Лев Николаевич оставил альбом с фотографиями. Слушает очень внимательно, и его старческое лицо озаряется — он видит себя молодым, видит себя в окружении детворы Яснополянской школы, но вдруг открывается дверь, и входит старый, чудаковатый человечек. Стоит нелепо у дверей, и, когда Татьяна Львовна на минуту прерывает чтение, чтобы выяснить, что ему нужно, фотограф говорит Софье Андреевне:

— Мадам, я прошу прощения за свое вмешательство, но после полудня солнце слабеет, и уже после пяти часов я не смогу поручиться за качество снимков.

Лев Николаевич вспыхнул:

— Кто этот человек и о чем речь?

Старик фотограф решил, что по этикету он должен сам представиться. Долго, неуклюже раскланивался и сказал:

— С вашего позволения, Лев Николаевич, я Шапиро, фотограф из Петербурга. Лучшие писатели России, во всяком случае все те, кого мне удалось застать в живых, сфотографированы мной. Из этих фотографий я намерен создать альбом, своеобразную документальную галерею…
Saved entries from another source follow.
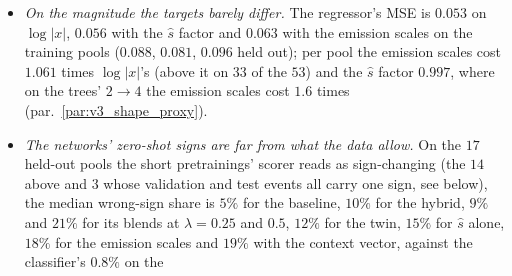 \documentclass[11pt]{article}
\newcommand{\abs}[1]{\left\lvert #1 \right\rvert}
\begin{document}
\begin{itemize}
    against $9.9\%$ and $15.8\%$ for one sign per pool on the same $44$ and $12$ pools; within a factor $10$ of zero it is $5.5\%$ and
    $8.6\%$ against $33.9\%$ and $15.4\%$. On $\log\hat s$ alone it does better than one sign per pool on $2$ of the
    $44$ and none of the $12$: the sign changes across the angles, not with the energy.
  \item \emph{On the magnitude the targets barely differ.} The regressor's MSE is $0.053$ on $\log\abs x$, $0.056$ with
    the $\hat s$ factor and $0.063$ with the emission scales on the training pools ($0.088$, $0.081$, $0.096$ held out);
    per pool the emission scales cost $1.061$ times $\log\abs x$'s (above it on $33$ of the $53$) and the $\hat s$ factor
    $0.997$, where on the trees' $2\to4$ the emission scales cost $1.6$ times (par.~\ref{par:v3_shape_proxy}).
  \item \emph{The networks' zero-shot signs are far from what the data allow.} On the $17$ held-out pools the short
    pretrainings' scorer reads as sign-changing (the $14$ above and $3$ whose validation and test events all carry one
    sign, see below), the median wrong-sign share is $5\%$ for the baseline, $10\%$ for
    the hybrid, $9\%$ and $21\%$ for its blends at $\lambda=0.25$ and $0.5$, $12\%$ for the twin, $15\%$ for $\hat s$
    alone, $18\%$ for the emission scales and $19\%$ with the context vector, against the classifier's $0.8\%$ on the

\end{itemize}
\end{document}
— Так! Галерею, стало быть! А почему не батарею, почему не эскадрон?

Софья Андреевна быстро встала, подошла, села рядом с Львом Николаевичем и сказала ласково:

— Левочка, ради бога, не волнуйся. Я пригласила фотографа сделать несколько снимков в годовщину нашей свадьбы и почти была уверена, что ты не откажешь…

К несчастью, у Шапиро была слабость входить в близкие отношения со всей своей клиентурой.

— Если не секрет, мадам, я хотел бы знать, сколько ровно лет тому назад…

Софья Андреевна смерила его грозным взглядом:

— Мы с вами, кажется, условились, что вы установите там свою аппаратуру и будете ждать…

Когда Шапиро вышел, Лев Николаевич заявил решительно:

— И не подумаю стать перед аппаратом. Фотографирование меня всегда угнетает.

— Левочка, да сколько это длится! Минута, не больше минуты.

— Тут дело не во времени, а в моем отношении к этому делу. К тому же у нас и так полон дом моих старческих фотографий! Что изменится, если к ним прибавится еще одна фотография бородатого деда?

Андрей Львович сказал с достоинством:

— Многое изменится. В печати давно пишут о разногласиях в нашем доме, и печатание фотографии о только что отпразднованной годовщине свадьбы…

Лев Николаевич был вне себя от возмущения:

— Так это еще и для печати! Ну этого только нам и недоставало. Устраивать в Ясной концертные представления для успокоения публики!

Софья Андреевна попросила:

— Левочка, если не хочешь сделать это ради меня, то сделай хотя бы в память того милого существа, которое мы оба так любили. Если б он был жив, мы бы его наверняка взяли с собой и сфотографировались бы втроем…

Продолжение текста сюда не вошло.